======== Exercise inputs ========
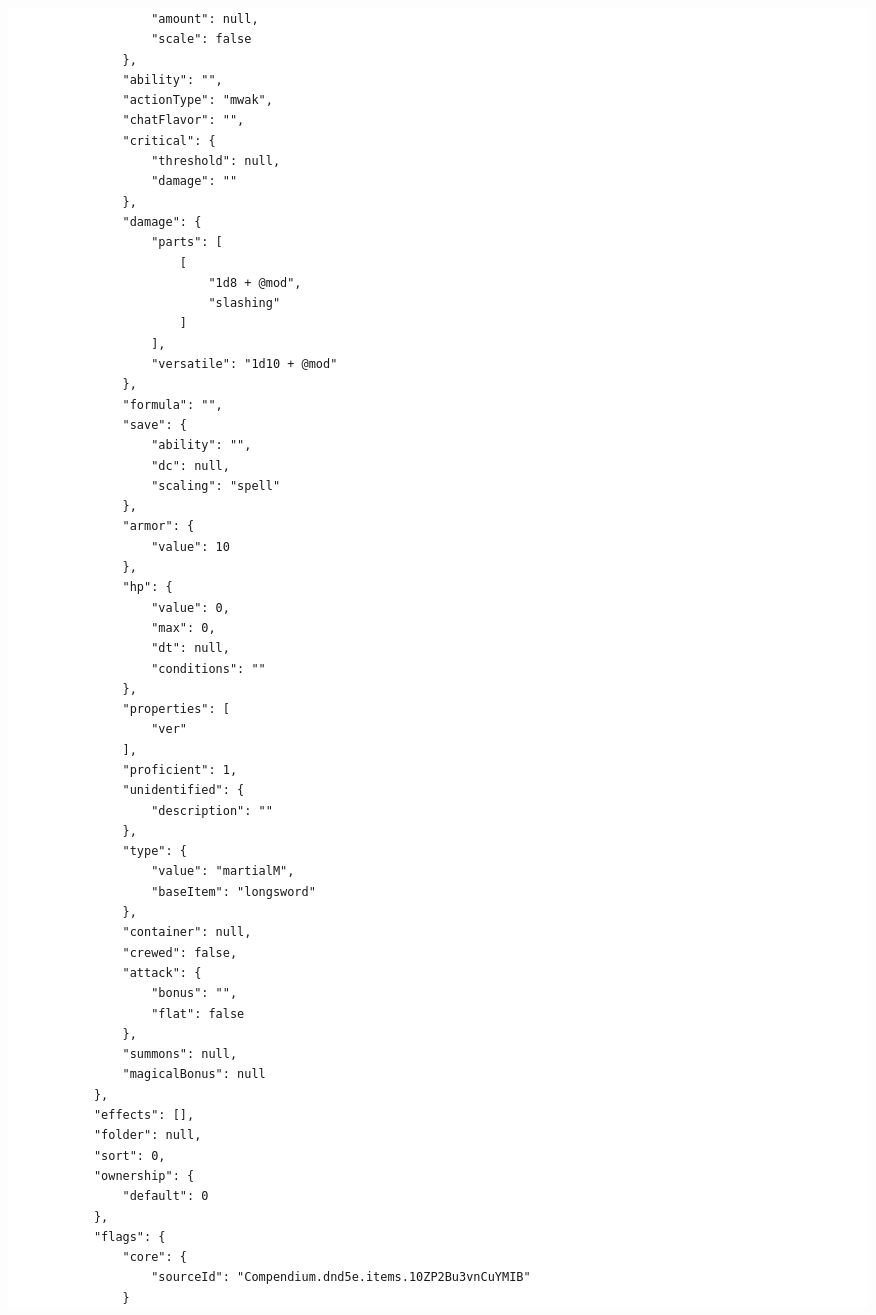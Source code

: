                         "amount": null,
                        "scale": false
                    },
                    "ability": "",
                    "actionType": "mwak",
                    "chatFlavor": "",
                    "critical": {
                        "threshold": null,
                        "damage": ""
                    },
                    "damage": {
                        "parts": [
                            [
                                "1d8 + @mod",
                                "slashing"
                            ]
                        ],
                        "versatile": "1d10 + @mod"
                    },
                    "formula": "",
                    "save": {
                        "ability": "",
                        "dc": null,
                        "scaling": "spell"
                    },
                    "armor": {
                        "value": 10
                    },
                    "hp": {
                        "value": 0,
                        "max": 0,
                        "dt": null,
                        "conditions": ""
                    },
                    "properties": [
                        "ver"
                    ],
                    "proficient": 1,
                    "unidentified": {
                        "description": ""
                    },
                    "type": {
                        "value": "martialM",
                        "baseItem": "longsword"
                    },
                    "container": null,
                    "crewed": false,
                    "attack": {
                        "bonus": "",
                        "flat": false
                    },
                    "summons": null,
                    "magicalBonus": null
                },
                "effects": [],
                "folder": null,
                "sort": 0,
                "ownership": {
                    "default": 0
                },
                "flags": {
                    "core": {
                        "sourceId": "Compendium.dnd5e.items.10ZP2Bu3vnCuYMIB"
                    }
========
▶ How to complete this task
From the records above, pull out each line that has "false".

▶ Expected output
                        "scale": false
                    "crewed": false,
                        "flat": false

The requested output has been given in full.